_Work item_:
From the entries below, return exactly the lines beginning at the one that contains "ensure instantaneous synchronization." and ending at the one that contains "VCINs will be operated on during workflows.", both of them included, and only those lines.

_Data extracts_:
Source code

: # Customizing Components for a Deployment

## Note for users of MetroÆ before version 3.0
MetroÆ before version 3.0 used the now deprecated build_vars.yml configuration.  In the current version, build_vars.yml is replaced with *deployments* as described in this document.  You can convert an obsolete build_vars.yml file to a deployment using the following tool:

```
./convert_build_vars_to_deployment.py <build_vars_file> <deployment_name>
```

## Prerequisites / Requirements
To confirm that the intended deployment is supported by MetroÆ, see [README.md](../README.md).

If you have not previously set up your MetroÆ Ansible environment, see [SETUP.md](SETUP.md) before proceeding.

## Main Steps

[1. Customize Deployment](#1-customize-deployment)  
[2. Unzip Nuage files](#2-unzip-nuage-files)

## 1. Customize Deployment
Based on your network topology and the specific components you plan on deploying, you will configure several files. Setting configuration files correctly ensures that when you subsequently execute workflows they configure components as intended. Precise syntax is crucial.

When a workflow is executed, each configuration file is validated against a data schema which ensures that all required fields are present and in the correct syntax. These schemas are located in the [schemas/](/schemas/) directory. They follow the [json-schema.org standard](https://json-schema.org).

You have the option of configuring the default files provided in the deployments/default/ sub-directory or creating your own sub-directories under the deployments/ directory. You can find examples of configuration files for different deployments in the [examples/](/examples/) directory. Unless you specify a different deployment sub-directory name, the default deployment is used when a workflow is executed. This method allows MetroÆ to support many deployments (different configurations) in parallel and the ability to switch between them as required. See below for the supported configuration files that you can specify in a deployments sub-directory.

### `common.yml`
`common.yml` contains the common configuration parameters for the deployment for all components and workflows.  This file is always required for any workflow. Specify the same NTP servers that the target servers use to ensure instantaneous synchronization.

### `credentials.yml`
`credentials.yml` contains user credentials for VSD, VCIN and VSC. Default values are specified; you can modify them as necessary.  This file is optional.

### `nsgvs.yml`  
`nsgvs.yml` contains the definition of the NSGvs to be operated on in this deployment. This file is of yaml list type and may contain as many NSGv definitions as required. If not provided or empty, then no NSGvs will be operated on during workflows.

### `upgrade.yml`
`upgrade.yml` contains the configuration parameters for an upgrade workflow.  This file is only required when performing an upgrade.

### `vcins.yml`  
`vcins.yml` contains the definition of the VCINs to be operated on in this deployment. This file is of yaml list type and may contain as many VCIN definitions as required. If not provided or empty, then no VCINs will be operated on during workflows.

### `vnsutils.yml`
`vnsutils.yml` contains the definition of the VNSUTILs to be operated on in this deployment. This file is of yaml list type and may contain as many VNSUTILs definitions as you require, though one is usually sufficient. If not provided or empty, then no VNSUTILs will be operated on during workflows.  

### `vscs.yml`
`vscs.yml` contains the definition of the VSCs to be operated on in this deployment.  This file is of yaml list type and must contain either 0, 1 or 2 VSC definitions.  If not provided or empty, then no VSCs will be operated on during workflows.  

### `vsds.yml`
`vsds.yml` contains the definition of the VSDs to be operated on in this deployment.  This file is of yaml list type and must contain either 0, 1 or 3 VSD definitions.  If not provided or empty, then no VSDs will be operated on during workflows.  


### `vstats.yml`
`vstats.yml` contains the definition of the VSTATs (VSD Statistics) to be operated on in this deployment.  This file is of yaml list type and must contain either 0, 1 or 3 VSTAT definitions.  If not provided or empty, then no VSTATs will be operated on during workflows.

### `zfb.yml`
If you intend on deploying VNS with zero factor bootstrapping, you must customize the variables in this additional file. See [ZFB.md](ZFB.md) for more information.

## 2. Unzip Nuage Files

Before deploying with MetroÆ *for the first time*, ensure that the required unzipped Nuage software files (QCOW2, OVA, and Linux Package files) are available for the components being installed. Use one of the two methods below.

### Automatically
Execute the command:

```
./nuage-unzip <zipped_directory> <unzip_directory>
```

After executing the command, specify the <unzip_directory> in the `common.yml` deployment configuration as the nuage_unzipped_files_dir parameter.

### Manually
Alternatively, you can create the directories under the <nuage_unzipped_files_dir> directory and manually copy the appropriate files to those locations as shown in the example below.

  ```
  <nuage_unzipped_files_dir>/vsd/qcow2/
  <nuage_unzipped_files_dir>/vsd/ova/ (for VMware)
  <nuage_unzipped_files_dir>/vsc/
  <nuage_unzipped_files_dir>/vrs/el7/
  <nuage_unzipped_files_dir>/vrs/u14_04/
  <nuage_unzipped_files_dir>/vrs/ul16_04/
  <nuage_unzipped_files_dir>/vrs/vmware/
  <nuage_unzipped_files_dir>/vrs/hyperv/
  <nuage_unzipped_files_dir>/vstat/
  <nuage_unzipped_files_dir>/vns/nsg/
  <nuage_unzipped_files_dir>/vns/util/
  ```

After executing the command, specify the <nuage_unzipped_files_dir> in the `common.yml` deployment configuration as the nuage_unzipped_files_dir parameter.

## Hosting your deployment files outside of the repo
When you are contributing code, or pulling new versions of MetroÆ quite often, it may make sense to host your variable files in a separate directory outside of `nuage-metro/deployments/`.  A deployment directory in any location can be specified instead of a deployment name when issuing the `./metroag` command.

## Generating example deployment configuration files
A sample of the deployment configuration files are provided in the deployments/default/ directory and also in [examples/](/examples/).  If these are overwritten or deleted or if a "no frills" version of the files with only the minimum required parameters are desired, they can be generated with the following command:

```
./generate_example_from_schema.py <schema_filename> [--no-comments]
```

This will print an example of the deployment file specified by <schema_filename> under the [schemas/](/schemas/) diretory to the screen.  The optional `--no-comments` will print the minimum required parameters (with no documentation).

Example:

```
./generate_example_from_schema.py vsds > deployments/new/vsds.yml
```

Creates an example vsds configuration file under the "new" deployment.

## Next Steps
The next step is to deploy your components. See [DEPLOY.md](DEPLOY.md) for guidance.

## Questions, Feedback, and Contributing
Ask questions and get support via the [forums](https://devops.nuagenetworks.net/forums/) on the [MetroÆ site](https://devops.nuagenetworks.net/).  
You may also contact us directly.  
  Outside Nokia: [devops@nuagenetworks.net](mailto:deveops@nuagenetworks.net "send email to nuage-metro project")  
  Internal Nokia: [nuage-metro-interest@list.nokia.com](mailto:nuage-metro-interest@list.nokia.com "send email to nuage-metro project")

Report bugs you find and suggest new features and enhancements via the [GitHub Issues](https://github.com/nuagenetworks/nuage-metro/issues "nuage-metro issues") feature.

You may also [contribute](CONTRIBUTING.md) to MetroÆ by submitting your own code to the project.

...

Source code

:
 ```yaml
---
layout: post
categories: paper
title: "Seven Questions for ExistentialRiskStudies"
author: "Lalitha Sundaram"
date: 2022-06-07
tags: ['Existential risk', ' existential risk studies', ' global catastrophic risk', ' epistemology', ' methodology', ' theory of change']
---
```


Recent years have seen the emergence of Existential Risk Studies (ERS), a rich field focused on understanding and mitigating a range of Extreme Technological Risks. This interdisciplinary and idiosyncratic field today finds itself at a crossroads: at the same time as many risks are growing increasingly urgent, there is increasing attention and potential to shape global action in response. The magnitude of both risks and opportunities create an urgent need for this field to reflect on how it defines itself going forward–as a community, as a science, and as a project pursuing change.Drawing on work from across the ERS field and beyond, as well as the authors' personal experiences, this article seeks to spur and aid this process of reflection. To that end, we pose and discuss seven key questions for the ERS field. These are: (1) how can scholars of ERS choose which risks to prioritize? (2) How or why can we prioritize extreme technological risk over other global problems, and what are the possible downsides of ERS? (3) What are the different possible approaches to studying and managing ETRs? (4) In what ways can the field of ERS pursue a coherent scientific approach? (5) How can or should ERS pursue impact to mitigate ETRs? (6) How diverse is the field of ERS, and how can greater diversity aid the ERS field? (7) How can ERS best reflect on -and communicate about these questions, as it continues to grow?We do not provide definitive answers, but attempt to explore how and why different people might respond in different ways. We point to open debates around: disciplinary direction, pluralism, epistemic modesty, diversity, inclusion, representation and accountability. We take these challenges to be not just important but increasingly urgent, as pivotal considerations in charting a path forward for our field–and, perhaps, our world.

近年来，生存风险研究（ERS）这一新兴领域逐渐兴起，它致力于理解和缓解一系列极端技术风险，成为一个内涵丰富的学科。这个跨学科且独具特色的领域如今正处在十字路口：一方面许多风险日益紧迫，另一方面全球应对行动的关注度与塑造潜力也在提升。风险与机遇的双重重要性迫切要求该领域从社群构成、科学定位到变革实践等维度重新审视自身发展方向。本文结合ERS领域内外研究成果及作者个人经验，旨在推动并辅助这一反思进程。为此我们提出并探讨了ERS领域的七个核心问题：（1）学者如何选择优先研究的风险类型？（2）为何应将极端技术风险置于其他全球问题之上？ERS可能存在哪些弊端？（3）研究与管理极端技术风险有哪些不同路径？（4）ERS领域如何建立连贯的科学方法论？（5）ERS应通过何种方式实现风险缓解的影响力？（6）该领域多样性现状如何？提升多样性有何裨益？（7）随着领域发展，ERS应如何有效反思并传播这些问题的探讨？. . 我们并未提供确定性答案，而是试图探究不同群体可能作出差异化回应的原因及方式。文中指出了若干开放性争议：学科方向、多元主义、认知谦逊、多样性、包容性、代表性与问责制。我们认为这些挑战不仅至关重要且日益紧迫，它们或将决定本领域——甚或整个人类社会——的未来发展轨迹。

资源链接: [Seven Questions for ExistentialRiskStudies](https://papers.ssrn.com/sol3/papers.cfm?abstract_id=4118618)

_Answer for the task_:
`common.yml` contains the common configuration parameters for the deployment for all components and workflows.  This file is always required for any workflow. Specify the same NTP servers that the target servers use to ensure instantaneous synchronization.

### `credentials.yml`
`credentials.yml` contains user credentials for VSD, VCIN and VSC. Default values are specified; you can modify them as necessary.  This file is optional.

### `nsgvs.yml`  
`nsgvs.yml` contains the definition of the NSGvs to be operated on in this deployment. This file is of yaml list type and may contain as many NSGv definitions as required. If not provided or empty, then no NSGvs will be operated on during workflows.

### `upgrade.yml`
`upgrade.yml` contains the configuration parameters for an upgrade workflow.  This file is only required when performing an upgrade.

### `vcins.yml`  
`vcins.yml` contains the definition of the VCINs to be operated on in this deployment. This file is of yaml list type and may contain as many VCIN definitions as required. If not provided or empty, then no VCINs will be operated on during workflows.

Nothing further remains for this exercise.